Bailey Norman Bailey Mar 21, 2013 05:56AM
Things Fall Apart Review

I’ve never been oppressed before but after reading Things Fall Apart you finally realize what tribes in Africa had to go through back in the 1800’s

Okonkwo is the character that I believe everybody hates to love. This is because you never want to see someone’s livelihood ripped apart piece by piece, however Okonkwo has characteristics that you wouldn’t like in a normal person. For example, his arrogance takes control of his life. Whether it be taking all the titles in the village, beating his wives, shinning his son, or feeling the need to kill Ikemefuna, his arrogance is the reasoning for it all.

I could really relate to this story in the aspect that Okonkwo wants nothing to do with his father. Most people are ashamed of at least one person that they either know or are related to.
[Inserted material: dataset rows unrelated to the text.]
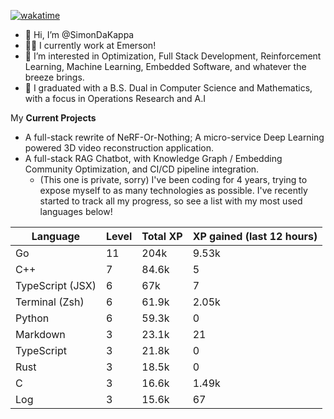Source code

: 
[![wakatime](https://wakatime.com/badge/user/50e6c678-94a9-4739-af51-360aeb113c51.svg)](https://wakatime.com/@50e6c678-94a9-4739-af51-360aeb113c51)

- 👋 Hi, I’m @SimonDaKappa
- 🧑‍💼 I currently work at Emerson!
- 👀 I’m interested in Optimization, Full Stack Development, Reinforcement Learning, Machine Learning, Embedded Software, and whatever the breeze brings.
- 🌱 I graduated with a B.S. Dual in Computer Science and Mathematics, with a focus in Operations Research and A.I

My **Current Projects** 
- A full-stack rewrite of NeRF-Or-Nothing; A micro-service Deep Learning powered 3D video reconstruction application.
- A full-stack RAG Chatbot, with Knowledge Graph / Embedding Community Optimization, and CI/CD pipeline integration.
  - (This one is private, sorry)
I've been coding for 4 years, trying to expose myself to as many technologies as possible. I've recently started to track all my progress, so see
a list with my most used languages below!

| Language | Level | Total XP | XP gained (last 12 hours) |
| --- | --- | --- | --- |
| Go | 11 | 204k | 9.53k |
| C++ | 7 | 84.6k | 5 |
| TypeScript (JSX) | 6 | 67k | 7 |
| Terminal (Zsh) | 6 | 61.9k | 2.05k |
| Python | 6 | 59.3k | 0 |
| Markdown | 3 | 23.1k | 21 |
| TypeScript | 3 | 21.8k | 0 |
| Rust | 3 | 18.5k | 0 |
| C | 3 | 16.6k | 1.49k |
| Log | 3 | 15.6k | 67 |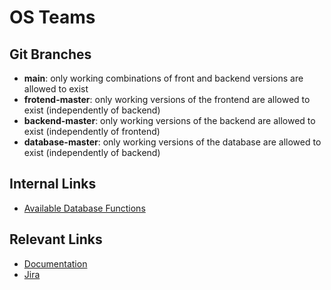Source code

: # OS Teams

## Git Branches
- **main**: only working combinations of front and backend versions are allowed to exist
- **frotend-master**: only working versions of the frontend are allowed to exist (independently of backend)
- **backend-master**: only working versions of the backend are allowed to exist (independently of frontend)
- **database-master**: only working versions of the database are allowed to exist (independently of backend)

## Internal Links
- [Available Database Functions](./Database/functionsInfo.md)

## Relevant Links
- [Documentation](https://gitlab.ost.ch/SEProj/2022-FS/g06-osteams/latex-documentation-template)
- [Jira](https://osteams.atlassian.net/browse/OS)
Okonkwo really brings out the real emotions in everyone when they read this story.

On another note this book is almost too ironic. Every step of the way is exactly the opposite of what you would expect. For example, the last thing Okonkwo wants is to become just like his father, however he ends up become just that by the end of the story. Also, Okonkwo wishes his daughter was his son and his son was his daughter. This is because his daughter has the spirit of a warrior, and his son shows emotion and still loves the stories that his mother used to tell him as a child.
The book Things Fall Apart is a greatly written book, however it may not be for all people. I would recommend this piece to people who are looking for a book from a new perspective on how African cultures were “settled” by Europeans.
Things Fall Apart

I like your take on Things Fall Apart.I do love Okonkwo though. His belief and his ambition drives him. He lives what he believes to the fullest. To be emotional is weak so he tried to live without showing. When he did show it, that was his demise.I root for his character every time I read it knowing full well that it falls apart.

Feliks (last edited Mar 21, 2013 08:46AM ) Mar 21, 2013 08:45AM   0 votes
Nice essay. I loved this book. It was an astounding read.

Another one in the same vein, worth seeking out:

"A Question of Power" A Question of Power by Bessie Head

There is nothing worthy of praise than okonkwo's bold character... a true reflection of what really was in the past African society. He truly fulfills African folklore

I am still trying to figure out what I think of this book.....
At the risk of sounding like whatever, here are my thoughts.
I saw this story as an indictment of the "noble savage" concept. Whether intentional or not, Achebe's description of Ibo culture showed the flaws and shortcomings in their religious beliefs. Can anyone honestly defend infanticide of twins as is common in some African religions? While we don't know the details of the murder that resulted in the sending of the two young people to the village, can anyone really defend the morality of sacrificing two innocent children because of the sins of someone else in the village? Can the matter-of-fact murder of the boy and the implied slavery of the girl be defended on moral grounds? Was the seven-year exile of an entire family for Okonkwo's accidental killing of the boy truly just?

For sure, the English were far from perfect and certainly had their flaws, but were they not ultimately an agent of moral good? Were the missionairies not right in taking in the outcasts and accepting them into their lives? Don't we advocate for the same kind of forgiveness in our western culture today?

Are we really willing to give an exeption from moral standards and responsibility to people simply because they are card-carrying "noble savages?"

While I was saddened by the ending, it was ultimately the ratification of what Okonkwo believed. He saw the future.